What you have to do
Looking at the listing beneath, work out how many lines hold "coverage" and report only that figure.

Material provided
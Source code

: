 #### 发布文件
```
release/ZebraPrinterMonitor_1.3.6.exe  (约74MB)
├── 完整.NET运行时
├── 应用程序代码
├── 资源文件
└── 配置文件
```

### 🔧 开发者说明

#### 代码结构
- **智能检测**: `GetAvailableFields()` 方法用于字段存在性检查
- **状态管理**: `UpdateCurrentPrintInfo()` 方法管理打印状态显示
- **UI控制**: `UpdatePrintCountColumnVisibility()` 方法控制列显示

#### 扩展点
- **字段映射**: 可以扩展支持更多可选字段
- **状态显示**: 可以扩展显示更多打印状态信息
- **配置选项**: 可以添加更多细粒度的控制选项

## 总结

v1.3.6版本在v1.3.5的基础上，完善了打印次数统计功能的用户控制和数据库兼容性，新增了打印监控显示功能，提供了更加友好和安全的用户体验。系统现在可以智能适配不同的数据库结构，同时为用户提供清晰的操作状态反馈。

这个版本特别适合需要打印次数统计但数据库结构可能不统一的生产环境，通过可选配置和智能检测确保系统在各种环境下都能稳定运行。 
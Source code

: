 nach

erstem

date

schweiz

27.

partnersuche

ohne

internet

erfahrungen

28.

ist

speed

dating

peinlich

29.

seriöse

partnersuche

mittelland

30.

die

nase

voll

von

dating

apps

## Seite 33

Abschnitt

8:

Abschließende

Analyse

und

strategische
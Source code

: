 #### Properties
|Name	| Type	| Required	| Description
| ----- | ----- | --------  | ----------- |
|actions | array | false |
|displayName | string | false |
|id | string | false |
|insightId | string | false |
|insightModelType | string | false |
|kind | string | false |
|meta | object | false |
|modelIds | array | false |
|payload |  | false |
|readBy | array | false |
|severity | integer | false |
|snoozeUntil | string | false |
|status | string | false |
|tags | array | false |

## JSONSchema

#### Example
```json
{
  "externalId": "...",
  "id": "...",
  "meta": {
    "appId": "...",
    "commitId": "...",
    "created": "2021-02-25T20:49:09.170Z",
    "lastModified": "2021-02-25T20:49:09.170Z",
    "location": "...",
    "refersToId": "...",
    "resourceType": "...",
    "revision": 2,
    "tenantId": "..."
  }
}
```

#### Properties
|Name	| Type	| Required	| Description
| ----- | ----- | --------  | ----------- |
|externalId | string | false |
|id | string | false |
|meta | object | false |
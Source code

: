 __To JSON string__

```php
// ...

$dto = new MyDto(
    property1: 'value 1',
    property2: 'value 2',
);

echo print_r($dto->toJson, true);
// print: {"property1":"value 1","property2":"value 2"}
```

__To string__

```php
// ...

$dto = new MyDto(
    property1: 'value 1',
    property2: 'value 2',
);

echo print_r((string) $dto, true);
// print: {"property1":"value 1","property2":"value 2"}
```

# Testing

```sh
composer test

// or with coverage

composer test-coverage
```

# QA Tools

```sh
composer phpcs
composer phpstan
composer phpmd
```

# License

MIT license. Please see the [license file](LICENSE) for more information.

Finished exercise
2